Puesto que Kardam estaba en cubierta y a menos de treinta metros de donde se produjo la fatídica caída, la Guardia Civil se extendió en su interrogatorio. Se le insistió, por ejemplo, para que recordara si había visto u oído algo digno de mención. El negó una y otra vez con la cabeza. «No estaba mirando hacia popa -dijo, pero luego, tras pensárselo unos segundos, mencionó que, en un momento, calculaba él que más o menos quince o veinte minutos antes de que Vlad diera la voz de alarma al descubrir el cuerpo sobre la plataforma de los bañistas, una ráfaga de viento le trajo unas palabras sueltas de Olivia-. Fueron éstas -dijo-: "Lo sabía" -y luego, siempre según Kardam, ella añadió: "Las desgracias nunca vienen solas", seguido de una carcajada-. Seguramente mantenía una conversación telefónica» -añadió el muchacho-. «¿Algo más que haya usted oído?», insistió el jefe de Padilla, pero él dijo que no, que no tenía por costumbre escuchar conversaciones ajenas y menos aún las de personas que no le gustaban «ni unos pelos», así lo expresó él, de modo no tenía nada que añadir.

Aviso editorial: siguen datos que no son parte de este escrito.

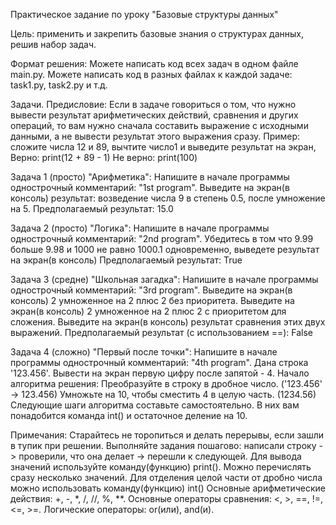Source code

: Практическое задание по уроку "Базовые структуры данных"

Цель: применить и закрепить базовые знания о структурах данных, решив набор задач.

Формат решения:
Можете написать код всех задач в одном файле main.py.
Можете написать код в разных файлах к каждой задаче: task1.py, task2.py и т.д.

Задачи.
Предисловие:
Если в задаче говориться о том, что нужно вывести результат арифметических действий, сравнения и других операций, то вам нужно сначала составить выражение с исходными данными, а не вывести результат этого выражения сразу.
Пример: сложите числа 12 и 89, вычтите число1 и выведите результат на экран,
Верно: print(12 + 89 - 1)
Не верно: print(100)

Задача 1 (просто) "Арифметика":
Напишите в начале программы однострочный комментарий: "1st program".
Выведите на экран(в консоль) результат: возведение числа 9 в степень 0.5, после умножение на 5.
Предполагаемый результат: 15.0

Задача 2 (просто) "Логика":
Напишите в начале программы однострочный комментарий: "2nd program".
Убедитесь в том что 9.99 больше 9.98 и 1000 не равно 1000.1 одновременно, выведете результат на экран(в консоль)
 Предполагаемый результат: True

Задача 3 (средне) "Школьная загадка":
Напишите в начале программы однострочный комментарий: "3rd program".
Выведите на экран(в консоль) 2 умноженное на 2 плюс 2 без приоритета.
Выведите на экран(в консоль) 2 умноженное на 2 плюс 2 с приоритетом для сложения.
Выведите на экран(в консоль) результат сравнения этих двух выражений.
Предполагаемый результат (с использованием ==): False

Задача 4 (сложно) "Первый после точки":
Напишите в начале программы однострочный комментарий: "4th program".
Дана строка '123.456'.
Вывести на экран первую цифру после запятой - 4.
Начало алгоритма решения:
Преобразуйте в строку в дробное число. ('123.456' -> 123.456)
Умножьте на 10, чтобы сместить 4 в целую часть. (1234.56)
Следующие шаги алгоритма составьте самостоятельно. В них вам понадобится команда int() и остаточное деление на 10.

Примечания:
Старайтесь не торопиться и делать перерывы, если зашли в тупик при решении.
Выполняйте задания пошагово: написали строку -> проверили, что она делает -> перешли к следующей.
Для вывода значений используйте команду(функцию) print(). Можно перечислять сразу несколько значений.
Для отделения целой части от дробно числа можно использовать команду(функцию) int()
Основные арифметические действия: +, -, *, /, //, %, **.
Основные операторы сравнения: <, >, ==, !=, <=, >=.
Логические операторы: or(или), and(и).
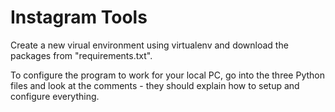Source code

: # Instagram Tools

Create a new virual environment using virtualenv and download the packages from "requirements.txt".

To configure the program to work for your local PC, go into the three Python files and look at the comments - they should explain how to setup and configure everything.
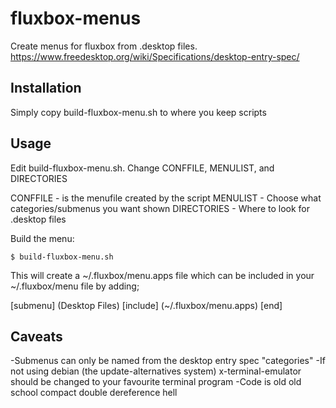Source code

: # fluxbox-menus
Create menus for fluxbox from .desktop files. https://www.freedesktop.org/wiki/Specifications/desktop-entry-spec/

## Installation

Simply copy build-fluxbox-menu.sh to where you keep scripts

## Usage

Edit build-fluxbox-menu.sh. Change CONFFILE, MENULIST, and DIRECTORIES

CONFFILE - is the menufile created by the script
MENULIST - Choose what categories/submenus you want shown
DIRECTORIES - Where to look for .desktop files

Build the menu:

    $ build-fluxbox-menu.sh

This will create a ~/.fluxbox/menu.apps file which can be included in your ~/.fluxbox/menu file by adding;

  [submenu] (Desktop Files)
    [include] (~/.fluxbox/menu.apps)
  [end]

## Caveats

-Submenus can only be named from the desktop entry spec "categories"
-If not using debian (the update-alternatives system) x-terminal-emulator should be changed to your favourite terminal program
-Code is old old school compact double dereference hell
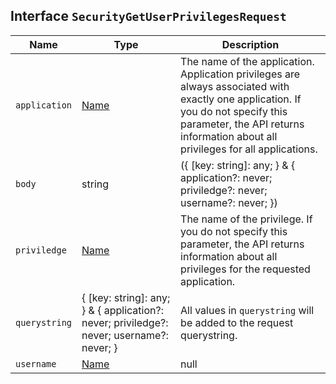 ## Interface `SecurityGetUserPrivilegesRequest`

| Name | Type | Description |
| - | - | - |
| `application` | [Name](./Name.md) | The name of the application. Application privileges are always associated with exactly one application. If you do not specify this parameter, the API returns information about all privileges for all applications. |
| `body` | string | ({ [key: string]: any; } & { application?: never; priviledge?: never; username?: never; }) | All values in `body` will be added to the request body. |
| `priviledge` | [Name](./Name.md) | The name of the privilege. If you do not specify this parameter, the API returns information about all privileges for the requested application. |
| `querystring` | { [key: string]: any; } & { application?: never; priviledge?: never; username?: never; } | All values in `querystring` will be added to the request querystring. |
| `username` | [Name](./Name.md) | null | &nbsp; |
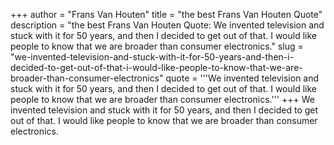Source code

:+++
author = "Frans Van Houten"
title = "the best Frans Van Houten Quote"
description = "the best Frans Van Houten Quote: We invented television and stuck with it for 50 years, and then I decided to get out of that. I would like people to know that we are broader than consumer electronics."
slug = "we-invented-television-and-stuck-with-it-for-50-years-and-then-i-decided-to-get-out-of-that-i-would-like-people-to-know-that-we-are-broader-than-consumer-electronics"
quote = '''We invented television and stuck with it for 50 years, and then I decided to get out of that. I would like people to know that we are broader than consumer electronics.'''
+++
We invented television and stuck with it for 50 years, and then I decided to get out of that. I would like people to know that we are broader than consumer electronics.
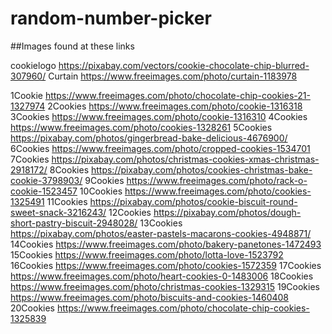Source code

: # random-number-picker

##Images found at these links

cookielogo https://pixabay.com/vectors/cookie-chocolate-chip-blurred-307960/
Curtain https://www.freeimages.com/photo/curtain-1183978

1Cookie https://www.freeimages.com/photo/chocolate-chip-cookies-21-1327974
2Cookies https://www.freeimages.com/photo/cookie-1316318
3Cookies https://www.freeimages.com/photo/cookie-1316310
4Cookies https://www.freeimages.com/photo/cookies-1328261
5Cookies https://pixabay.com/photos/gingerbread-bake-delicious-4676900/
6Cookies https://www.freeimages.com/photo/cropped-cookies-1534701
7Cookies https://pixabay.com/photos/christmas-cookies-xmas-christmas-2918172/
8Cookies https://pixabay.com/photos/cookies-christmas-bake-cookie-3798903/
9Cookies https://www.freeimages.com/photo/rack-o-cookie-1523457
10Cookies https://www.freeimages.com/photo/cookies-1325491
11Cookies https://pixabay.com/photos/cookie-biscuit-round-sweet-snack-3216243/
12Cookies https://pixabay.com/photos/dough-short-pastry-biscuit-2948028/
13Cookies https://pixabay.com/photos/easter-pastels-macarons-cookies-4948871/
14Cookies https://www.freeimages.com/photo/bakery-panetones-1472493
15Cookies https://www.freeimages.com/photo/lotta-love-1523792
16Cookies https://www.freeimages.com/photo/cookies-1572359
17Cookies https://www.freeimages.com/photo/heart-cookies-0-1483006
18Cookies https://www.freeimages.com/photo/christmas-cookies-1329315
19Cookies https://www.freeimages.com/photo/biscuits-and-cookies-1460408
20Cookies https://www.freeimages.com/photo/chocolate-chip-cookies-1325839
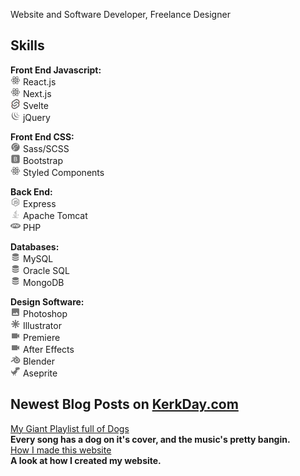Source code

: Website and Software Developer, Freelance Designer

## Skills
**Front End Javascript:**  
![React](icons/react.png) React.js  
![React](icons/react.png) Next.js  
![React](icons/svelte.png) Svelte  
![React](icons/jquery.png) jQuery  

**Front End CSS:**  
![React](icons/sass.png) Sass/SCSS  
![React](icons/bootstrap.png) Bootstrap  
![React](icons/react.png) Styled Components  

**Back End:**  
![React](icons/nodejs.png) Express  
![React](icons/language-java.png) Apache Tomcat  
![React](icons/language-php.png) PHP  

**Databases:**  
![React](icons/database.png) MySQL  
![React](icons/database.png) Oracle SQL  
![React](icons/database.png) MongoDB  

**Design Software:**  
![React](icons/image.png) Photoshop  
![React](icons/svg.png) Illustrator  
![React](icons/video.png) Premiere  
![React](icons/video.png) After Effects  
![React](icons/blender-software.png) Blender  
![React](icons/google-downasaur.png) Aseprite  

## Newest Blog Posts on [KerkDay.com](https://www.kerkday.com)
<!-- BLOG_FEED:START --><a href="$link"> My Giant Playlist full of Dogs </a><br/><b> Every song has a dog on it's cover, and the music's pretty bangin. </b><br/><a href="$link"> How I made this website </a><br/><b> A look at how I created my website. </b><br/><!-- BLOG_FEED:END -->
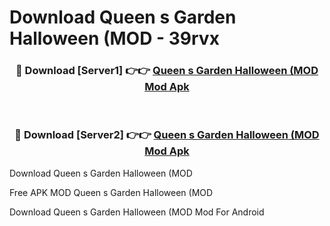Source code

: # Download Queen s Garden Halloween (MOD - 39rvx



<div align="center">
<h3>🔴 Download [Server1] 👉👉 <a href="https://momento.my/?title=Queen_s_Garden_Halloween_(MOD">Queen s Garden Halloween (MOD Mod Apk</a></h3><br>

<h3>🔴 Download [Server2] 👉👉 <a href="https://momento.my/?title=Queen_s_Garden_Halloween_(MOD">Queen s Garden Halloween (MOD Mod Apk</a></h3>
</div>



Download Queen s Garden Halloween (MOD 

Free APK MOD Queen s Garden Halloween (MOD 

Download Queen s Garden Halloween (MOD Mod For Android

Continuando con la ronda de preguntas, le llegó el turno a Vlad. Dijo que no había hablado con Olivia desde la hora del almuerzo pero que, hacia las cinco, comenzó a levantarse mucho viento, por lo que subió a preguntar a la «jefa» (así la llamó, supongo que para darle más formalidad a sus palabras delante de la policía) si quería que levaran ancla en busca de un sitio más resguardado. «Al no verla en popa, miré hacia el agua suponiendo que estaría dándose un baño -explicó-. Entonces descubrí su cuerpo, abajo, tendido sobre la plataforma y, en efecto, debía de estar hablando por teléfono cuando cayó porque su móvil se encontraba junto a ella. También reparé en unas gafas de sol» -añadió. «¡Las mías -intervino entonces Cary a toda prisa-. Me las debí dejar olvidadas al salir del agua. No me he dado cuenta hasta ahora de que las había perdido.»

El doctor Fuguet, por su parte, comenzó asegurando que había visto a Olivia a las cinco en punto de la tarde, pero inmediatamente se desdijo cuando se le recordó que fue a esa hora cuando descubrieron el cuerpo. «Claro, claro, debió de ser un poco antes -rectificó con evidentes muestras de nerviosismo-. Yo no sé por qué subí a cubierta -continuó diciendo-. Quizá porque me pareció oír su risa a través del ojo de buey de mi camarote, y era todo menos alegre.» «¿Entonces usted también la vio u oyó hablar por el móvil?», preguntó uno de los guardias civiles. «Sí, estaba sentada de espaldas al mar sobre la barandilla de popa. Nunca pensé que pudiera ser tan peligroso. En ningún momento recordé que había una plataforma debajo, y ese fallo me perseguirá mientras viva. Ni siquiera me acerqué a donde ella estaba. Volví a bajar a mi camarote sin molestarla pues no quería interrumpir su conversación.» «¿Pudo oír usted lo que decía?» «Sólo tres palabras -explicó Fuguet-: "No-hay-tiempo."»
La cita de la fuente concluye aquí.